Meski penjelasan resmi dari Universitas Gadjah Mada (UGM) dan mantan anggota Komisi Pemilihan Umum (KPU) telah menyatakan keaslian ijazah Presiden Joko Widodo, isu mengenai dugaan ijazah palsu terus bergulir. Bahkan setelah Bambang Tri dan Nur Sugik dijatuhi hukuman penjara atas tuduhan menyebarkan fitnah, sebagian publik masih mempertanyakan keaslian dokumen akademik milik mantan Presiden tersebut.
Namun ironisnya, sorotan tajam terhadap ijazah Jokowi justru dipicu oleh pernyataan Jokowi sendiri dalam sebuah acara di kampus UGM. Dalam kesempatan tersebut, ia dengan yakin menyebut bahwa skripsinya dibimbing oleh dosen bernama Pak Kasmojo. Ucapan ini menjadi awal dari investigasi publik yang kemudian menimbulkan berbagai pertanyaan serius.
Pasalnya, berdasarkan penelusuran publik, usia Pak Kasmojo dan Jokowi disebut tidak terpaut jauh, sehingga menimbulkan keraguan apakah beliau benar-benar dosen pembimbing. Penelusuran terhadap skripsi Jokowi menghasilkan temuan baru: lembar pengesahan skripsi tertulis nama pembimbing adalah Pak Soemitro, bukan Kasmojo.

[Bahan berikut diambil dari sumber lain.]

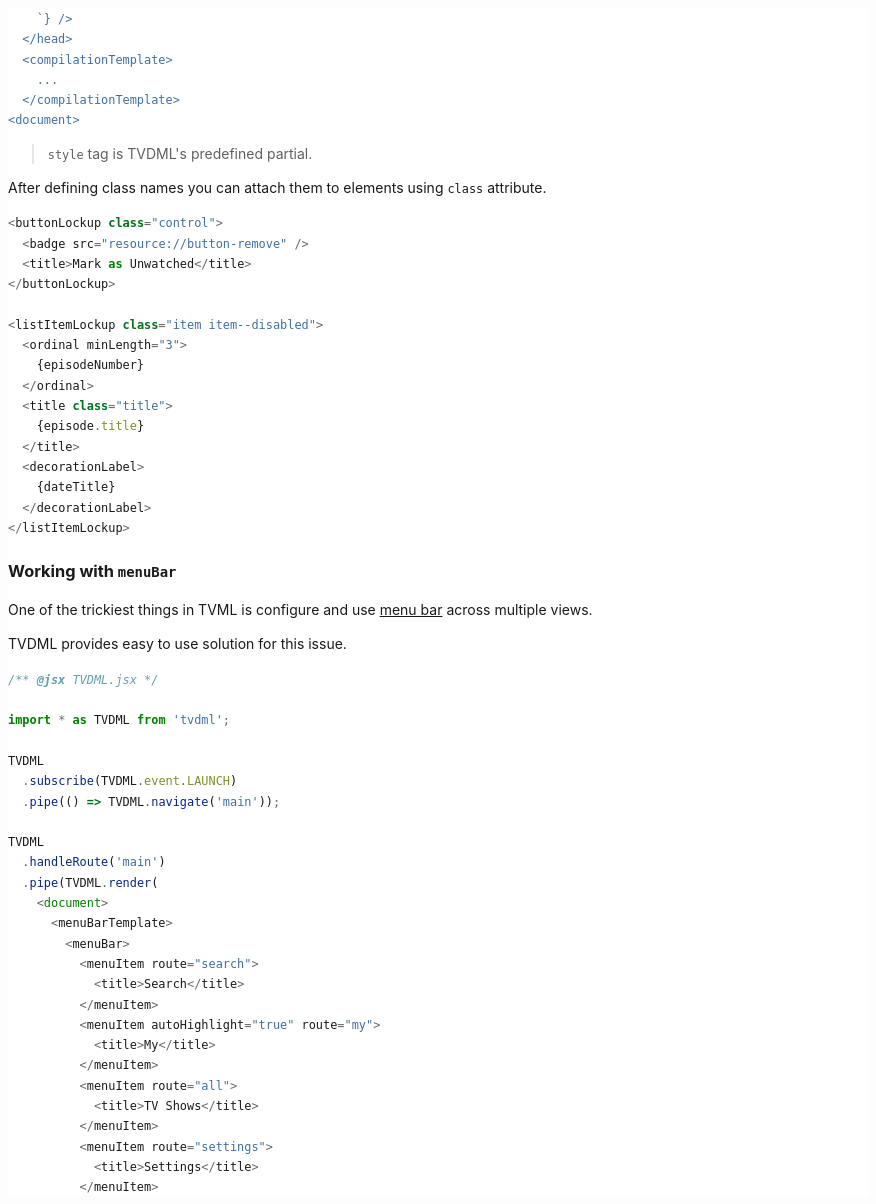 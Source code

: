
 ```javascript
    `} />
  </head>
  <compilationTemplate>
    ...
  </compilationTemplate>
<document>
```

> `style` tag is TVDML's predefined partial.

After defining class names you can attach them to elements using `class` attribute.

```javascript
<buttonLockup class="control">
  <badge src="resource://button-remove" />
  <title>Mark as Unwatched</title>
</buttonLockup>

<listItemLockup class="item item--disabled">
  <ordinal minLength="3">
    {episodeNumber}
  </ordinal>
  <title class="title">
    {episode.title}
  </title>
  <decorationLabel>
    {dateTitle}
  </decorationLabel>
</listItemLockup>
```

### Working with `menuBar`

One of the trickiest things in TVML is configure and use [menu bar](https://developer.apple.com/library/content/documentation/LanguagesUtilities/Conceptual/ATV_Template_Guide/MenuBarTemplate.html) across multiple views.

TVDML provides easy to use solution for this issue.

```javascript
/** @jsx TVDML.jsx */

import * as TVDML from 'tvdml';

TVDML
  .subscribe(TVDML.event.LAUNCH)
  .pipe(() => TVDML.navigate('main'));

TVDML
  .handleRoute('main')
  .pipe(TVDML.render(
    <document>
      <menuBarTemplate>
        <menuBar>
          <menuItem route="search">
            <title>Search</title>
          </menuItem>
          <menuItem autoHighlight="true" route="my">
            <title>My</title>
          </menuItem>
          <menuItem route="all">
            <title>TV Shows</title>
          </menuItem>
          <menuItem route="settings">
            <title>Settings</title>
          </menuItem>
```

Kebingungan semakin menjadi-jadi saat keluarga dari dosen tersebut mengoreksi nama yang benar adalah “Sumitro”, bukan “Soemitro”, bahkan menyoroti tanda tangan yang dianggap tidak identik. Netizen pun mulai membanjiri dunia maya dengan diskusi dan analisis, termasuk membandingkan foto-foto ijazah yang beredar dengan teknologi digital untuk memverifikasi keasliannya.
Temuan yang dianggap janggal mencakup jenis font yang disebut baru muncul setelah tahun penerbitan ijazah, logo dan cap yang tak lazim, serta kesalahan dalam penulisan dan nomor dokumen. Semua ini menambah keyakinan sejumlah pihak bahwa ijazah tersebut layak untuk ditinjau kembali secara hukum dan akademik.
Tambahan keraguan datang dari pernyataan yang saling bertolak belakang antara pihak UGM dan pengacara Jokowi. Satu pihak menyebut ijazah asli hilang, sementara lainnya mengklaim akan menunjukkan bukti di pengadilan. Bagi publik, inkonsistensi ini menjadi bahan bakar baru bagi kecurigaan akan validitas ijazah tersebut.
“Publik seolah dibimbing langsung oleh Jokowi untuk mengungkap kebenaran ini,” kata salah satu pengamat yang aktif menyuarakan pembuktian melalui jalur hukum. Ia menambahkan bahwa satu-satunya jalan untuk membuktikan keabsahan ijazah adalah melalui analisis forensik oleh ahli independen, bukan tekanan kekuasaan atau penggunaan aparat dan pendengung digital untuk meredam suara kritis.
Nama Roy Suryo, mantan Menteri dan ahli forensik digital, kembali disebut sebagai sosok yang dianggap kapabel melakukan verifikasi secara objektif. “Negara ini negara hukum, bukan negara kekuasaan. Rakyat punya hak untuk tahu kebenarannya,” tegas seorang aktivis.
Para pengkritik menekankan bahwa Jokowi bukan hanya warga negara biasa. Ia pernah menjadi Walikota, Gubernur, dan Presiden. Maka, jika benar ada pemalsuan ijazah, menurut mereka, implikasi hukumnya harus ditindaklanjuti. “Orang biasa saja bisa dipenjara karena ijazah palsu. Bagaimana mungkin mantan Presiden bisa dibiarkan jika terbukti melakukan hal yang sama?” kata seorang pengacara publik.
Lebih jauh, mereka menuntut agar seluruh hak, fasilitas, dan bahkan gaji yang diperoleh dari jabatan publik selama ini harus dikembalikan kepada negara, jika tuduhan ini terbukti benar. Bahkan ada yang mengusulkan bahwa utang negara yang terjadi selama masa pemerintahannya tidak layak ditanggung rakyat.
Kini, masyarakat menanti: akankah penegak hukum berani membuka semua fakta dan menyampaikan transparansi kepada publik, ataukah isu ini akan kembali ditelan waktu tanpa penyelesaian?